• U.S.

Science: Color Cinema

2 minute read
TIME

Kodakman George Eastman had some guests—Thomas Alva Edison, Henry Fairfield Osborn, Michael I. Pupin, General John J. Pershing, Owen D. Young and many another bigwig—at his home in Rochester, N. Y., last week. He showed them some motion pictures in color. He told them how simple the process was. Years of complicated experiments have gone into developing the Kodacolor film, minutes of mechanical adjustment are enough to operate it. Color photography is still imperfect; not all the primary colors can be made to go into the eye of a camera and come out lifelike but such as it is, it now comes within the scope of all who have the price of a Ciné Kodak and a roll of Kodacolor. In the hand Kodacolor looks like any other film; under the microscope it looks like corduroy ribbon. The tiny corrugations are microscopic lenses, made of the film substance, running the length of the film, 559 to the inch. Different from the lens of eye glass or microscope, they resemble rather the lens-like drops of moisture which split up the sunlight after a storm, making a rainbow. Once the process is perfected, they are simple, economical to make. The camera is fitted with a three-color filter: red, green, blue; the red, green, blue rays coming from the subject march each through its own section, pass through the main camera lens; fall upon the tiny film lenses. These act as policemen, guiding each light ray to its own place on the sensitive emulsion; making that place more or less transparent according to the light rays that come in.

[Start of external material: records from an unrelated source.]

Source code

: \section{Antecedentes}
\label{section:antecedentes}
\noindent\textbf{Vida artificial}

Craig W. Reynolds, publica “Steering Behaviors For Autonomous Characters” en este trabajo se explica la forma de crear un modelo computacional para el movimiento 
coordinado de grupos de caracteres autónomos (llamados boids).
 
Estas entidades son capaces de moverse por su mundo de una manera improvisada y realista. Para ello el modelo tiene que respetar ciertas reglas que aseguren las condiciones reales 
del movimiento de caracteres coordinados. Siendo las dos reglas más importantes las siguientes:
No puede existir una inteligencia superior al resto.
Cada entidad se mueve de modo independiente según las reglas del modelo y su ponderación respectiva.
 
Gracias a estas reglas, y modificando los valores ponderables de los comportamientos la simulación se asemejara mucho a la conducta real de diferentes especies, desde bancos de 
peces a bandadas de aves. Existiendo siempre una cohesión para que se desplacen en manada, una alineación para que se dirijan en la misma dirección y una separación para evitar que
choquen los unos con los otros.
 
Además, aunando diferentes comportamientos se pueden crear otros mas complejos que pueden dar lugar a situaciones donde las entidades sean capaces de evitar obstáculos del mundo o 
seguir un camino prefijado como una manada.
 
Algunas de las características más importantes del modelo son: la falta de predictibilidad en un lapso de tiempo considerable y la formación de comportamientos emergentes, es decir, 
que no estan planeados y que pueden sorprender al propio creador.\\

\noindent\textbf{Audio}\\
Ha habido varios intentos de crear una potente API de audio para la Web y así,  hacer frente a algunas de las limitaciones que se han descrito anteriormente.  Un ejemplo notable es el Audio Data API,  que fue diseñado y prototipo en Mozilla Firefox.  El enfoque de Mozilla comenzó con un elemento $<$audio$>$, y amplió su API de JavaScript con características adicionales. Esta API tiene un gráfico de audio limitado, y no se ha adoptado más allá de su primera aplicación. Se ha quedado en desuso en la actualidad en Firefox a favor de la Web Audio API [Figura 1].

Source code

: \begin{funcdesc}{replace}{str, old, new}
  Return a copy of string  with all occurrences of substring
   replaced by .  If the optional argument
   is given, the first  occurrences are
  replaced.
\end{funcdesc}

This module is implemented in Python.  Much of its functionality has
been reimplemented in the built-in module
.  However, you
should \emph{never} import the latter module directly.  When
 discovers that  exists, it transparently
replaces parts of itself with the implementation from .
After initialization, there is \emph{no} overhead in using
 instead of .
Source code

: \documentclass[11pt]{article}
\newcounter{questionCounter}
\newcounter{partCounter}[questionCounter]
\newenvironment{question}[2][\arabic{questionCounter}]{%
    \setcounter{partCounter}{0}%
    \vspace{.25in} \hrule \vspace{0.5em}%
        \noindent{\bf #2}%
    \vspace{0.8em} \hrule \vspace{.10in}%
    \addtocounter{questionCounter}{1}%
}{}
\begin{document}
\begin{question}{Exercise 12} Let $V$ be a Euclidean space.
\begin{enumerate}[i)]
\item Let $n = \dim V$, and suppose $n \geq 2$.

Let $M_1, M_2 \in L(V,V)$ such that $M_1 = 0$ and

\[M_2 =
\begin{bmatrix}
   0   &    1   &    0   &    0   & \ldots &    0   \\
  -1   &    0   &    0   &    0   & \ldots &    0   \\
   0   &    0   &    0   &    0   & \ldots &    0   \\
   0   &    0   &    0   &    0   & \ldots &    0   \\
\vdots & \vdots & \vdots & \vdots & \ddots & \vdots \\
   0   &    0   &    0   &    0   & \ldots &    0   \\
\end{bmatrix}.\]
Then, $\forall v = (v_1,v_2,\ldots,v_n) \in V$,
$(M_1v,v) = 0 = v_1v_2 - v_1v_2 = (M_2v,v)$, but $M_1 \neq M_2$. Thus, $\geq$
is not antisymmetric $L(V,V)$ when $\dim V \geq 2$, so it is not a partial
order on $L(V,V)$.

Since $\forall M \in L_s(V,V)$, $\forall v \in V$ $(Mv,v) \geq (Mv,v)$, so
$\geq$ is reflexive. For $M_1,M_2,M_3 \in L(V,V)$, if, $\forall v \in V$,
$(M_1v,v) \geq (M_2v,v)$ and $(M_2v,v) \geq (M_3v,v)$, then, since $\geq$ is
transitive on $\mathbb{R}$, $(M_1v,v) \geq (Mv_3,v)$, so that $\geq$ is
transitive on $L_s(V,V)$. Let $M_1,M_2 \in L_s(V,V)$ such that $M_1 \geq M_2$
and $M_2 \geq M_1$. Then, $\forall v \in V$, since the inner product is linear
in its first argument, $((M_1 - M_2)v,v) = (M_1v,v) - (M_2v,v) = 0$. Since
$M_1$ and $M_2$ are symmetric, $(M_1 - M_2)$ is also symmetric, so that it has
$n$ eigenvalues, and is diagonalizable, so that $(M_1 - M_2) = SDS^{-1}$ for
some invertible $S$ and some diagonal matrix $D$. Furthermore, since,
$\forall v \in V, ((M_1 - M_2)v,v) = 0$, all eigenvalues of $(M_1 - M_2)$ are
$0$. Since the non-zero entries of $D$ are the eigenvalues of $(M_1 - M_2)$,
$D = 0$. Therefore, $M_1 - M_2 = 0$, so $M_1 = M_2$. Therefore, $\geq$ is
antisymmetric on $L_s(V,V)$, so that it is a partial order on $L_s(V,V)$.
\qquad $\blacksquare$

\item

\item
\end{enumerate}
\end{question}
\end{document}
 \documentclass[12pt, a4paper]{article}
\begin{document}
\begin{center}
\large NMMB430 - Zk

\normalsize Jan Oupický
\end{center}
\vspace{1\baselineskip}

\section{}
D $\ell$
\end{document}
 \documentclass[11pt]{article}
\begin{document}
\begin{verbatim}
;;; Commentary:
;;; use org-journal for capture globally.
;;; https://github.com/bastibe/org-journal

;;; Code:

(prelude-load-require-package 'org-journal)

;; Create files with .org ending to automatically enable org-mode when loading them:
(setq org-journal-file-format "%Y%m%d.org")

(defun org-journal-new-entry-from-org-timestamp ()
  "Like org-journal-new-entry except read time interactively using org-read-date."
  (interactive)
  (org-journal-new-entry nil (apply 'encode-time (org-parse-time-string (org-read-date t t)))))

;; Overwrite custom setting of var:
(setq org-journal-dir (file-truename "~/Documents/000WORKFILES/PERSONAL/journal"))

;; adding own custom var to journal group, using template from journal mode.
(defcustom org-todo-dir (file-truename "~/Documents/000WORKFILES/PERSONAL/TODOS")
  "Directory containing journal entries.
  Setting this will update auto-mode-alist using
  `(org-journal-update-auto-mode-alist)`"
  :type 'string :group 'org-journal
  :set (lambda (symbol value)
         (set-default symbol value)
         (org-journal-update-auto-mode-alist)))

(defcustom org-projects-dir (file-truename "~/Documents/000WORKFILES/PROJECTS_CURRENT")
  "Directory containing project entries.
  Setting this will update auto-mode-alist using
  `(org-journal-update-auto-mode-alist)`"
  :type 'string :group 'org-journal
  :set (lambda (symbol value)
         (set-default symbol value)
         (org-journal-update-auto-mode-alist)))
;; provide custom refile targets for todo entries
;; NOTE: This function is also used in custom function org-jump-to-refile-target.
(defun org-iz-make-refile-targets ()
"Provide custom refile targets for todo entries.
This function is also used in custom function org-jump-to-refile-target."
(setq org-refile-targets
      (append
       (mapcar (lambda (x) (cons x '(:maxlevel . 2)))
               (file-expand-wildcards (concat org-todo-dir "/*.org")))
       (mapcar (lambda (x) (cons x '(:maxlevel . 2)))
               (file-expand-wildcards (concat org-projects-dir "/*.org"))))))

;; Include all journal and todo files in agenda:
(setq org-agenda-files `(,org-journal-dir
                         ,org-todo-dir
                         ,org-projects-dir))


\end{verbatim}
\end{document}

There is no color in the finished film. It is a pattern of various degrees of transparency and opaqueness. If run off in an ordinary projector, it would throw the ordinary black and white picture on the screen. But if the color filter is inserted, each minute transparent or opaque space on the film will be directed by the microscopic lenses through its own section of the color filter; falling upon the screen in its original color; producing the colored moving picture. The guests listened, looked, lauded Kodakman Eastman.